(Stored items from a collection)
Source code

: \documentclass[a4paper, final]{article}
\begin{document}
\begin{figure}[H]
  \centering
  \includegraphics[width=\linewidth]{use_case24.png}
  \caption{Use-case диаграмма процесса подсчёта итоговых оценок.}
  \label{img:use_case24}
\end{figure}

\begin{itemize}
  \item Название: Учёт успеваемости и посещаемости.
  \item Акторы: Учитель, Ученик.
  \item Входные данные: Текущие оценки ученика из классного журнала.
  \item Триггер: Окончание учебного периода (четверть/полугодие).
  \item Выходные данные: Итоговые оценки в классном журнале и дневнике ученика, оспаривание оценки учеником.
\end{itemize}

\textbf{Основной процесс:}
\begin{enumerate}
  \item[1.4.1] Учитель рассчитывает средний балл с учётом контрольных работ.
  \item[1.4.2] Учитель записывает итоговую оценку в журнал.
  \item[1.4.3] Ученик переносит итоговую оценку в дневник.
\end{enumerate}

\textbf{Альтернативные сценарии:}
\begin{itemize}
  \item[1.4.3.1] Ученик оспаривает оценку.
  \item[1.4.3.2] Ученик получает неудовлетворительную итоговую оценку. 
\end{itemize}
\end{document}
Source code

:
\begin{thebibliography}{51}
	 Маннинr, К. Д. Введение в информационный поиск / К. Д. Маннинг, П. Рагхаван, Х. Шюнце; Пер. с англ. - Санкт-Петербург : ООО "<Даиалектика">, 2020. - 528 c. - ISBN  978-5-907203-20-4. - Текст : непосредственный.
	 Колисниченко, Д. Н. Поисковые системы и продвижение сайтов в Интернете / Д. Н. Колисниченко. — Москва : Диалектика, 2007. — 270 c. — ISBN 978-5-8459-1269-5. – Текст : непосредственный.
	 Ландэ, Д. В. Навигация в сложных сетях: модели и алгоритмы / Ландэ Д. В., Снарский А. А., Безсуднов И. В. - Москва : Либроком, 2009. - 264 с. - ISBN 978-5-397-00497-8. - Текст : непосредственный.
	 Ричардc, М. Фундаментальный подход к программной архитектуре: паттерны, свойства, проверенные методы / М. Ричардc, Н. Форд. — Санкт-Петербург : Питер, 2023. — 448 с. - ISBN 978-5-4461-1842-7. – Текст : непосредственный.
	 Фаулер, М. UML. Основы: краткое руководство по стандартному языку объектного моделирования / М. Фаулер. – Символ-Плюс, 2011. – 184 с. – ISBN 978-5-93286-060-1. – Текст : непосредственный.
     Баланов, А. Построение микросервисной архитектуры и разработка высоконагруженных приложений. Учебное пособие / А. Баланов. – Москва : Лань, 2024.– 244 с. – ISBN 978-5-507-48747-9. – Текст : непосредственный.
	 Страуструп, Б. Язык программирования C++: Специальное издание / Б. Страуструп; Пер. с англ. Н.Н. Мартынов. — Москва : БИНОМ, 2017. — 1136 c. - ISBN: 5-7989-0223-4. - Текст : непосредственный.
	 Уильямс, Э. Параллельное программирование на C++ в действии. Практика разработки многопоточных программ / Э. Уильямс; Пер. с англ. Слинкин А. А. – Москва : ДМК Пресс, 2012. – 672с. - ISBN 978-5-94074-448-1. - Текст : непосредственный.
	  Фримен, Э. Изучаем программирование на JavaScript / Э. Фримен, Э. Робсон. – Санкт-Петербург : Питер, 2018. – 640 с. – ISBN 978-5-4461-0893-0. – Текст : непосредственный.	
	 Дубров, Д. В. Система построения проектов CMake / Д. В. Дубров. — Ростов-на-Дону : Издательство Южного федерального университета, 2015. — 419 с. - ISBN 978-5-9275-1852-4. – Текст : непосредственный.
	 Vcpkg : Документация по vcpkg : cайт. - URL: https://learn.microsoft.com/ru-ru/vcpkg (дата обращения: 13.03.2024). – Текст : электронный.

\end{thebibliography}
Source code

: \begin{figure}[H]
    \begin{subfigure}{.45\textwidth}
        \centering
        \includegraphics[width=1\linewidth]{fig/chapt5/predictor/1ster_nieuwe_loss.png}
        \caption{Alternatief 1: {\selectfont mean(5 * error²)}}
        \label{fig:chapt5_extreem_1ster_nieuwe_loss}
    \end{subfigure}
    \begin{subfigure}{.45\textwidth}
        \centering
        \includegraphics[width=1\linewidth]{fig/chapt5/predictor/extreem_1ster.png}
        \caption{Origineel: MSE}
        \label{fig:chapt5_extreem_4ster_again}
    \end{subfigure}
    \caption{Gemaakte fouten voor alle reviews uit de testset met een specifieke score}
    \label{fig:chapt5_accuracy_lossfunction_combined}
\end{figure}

→ WORK REQUEST
From the records above, how many lines include the word "linewidth"? Only the number is wanted.

→ THE COMPLETED TASK
3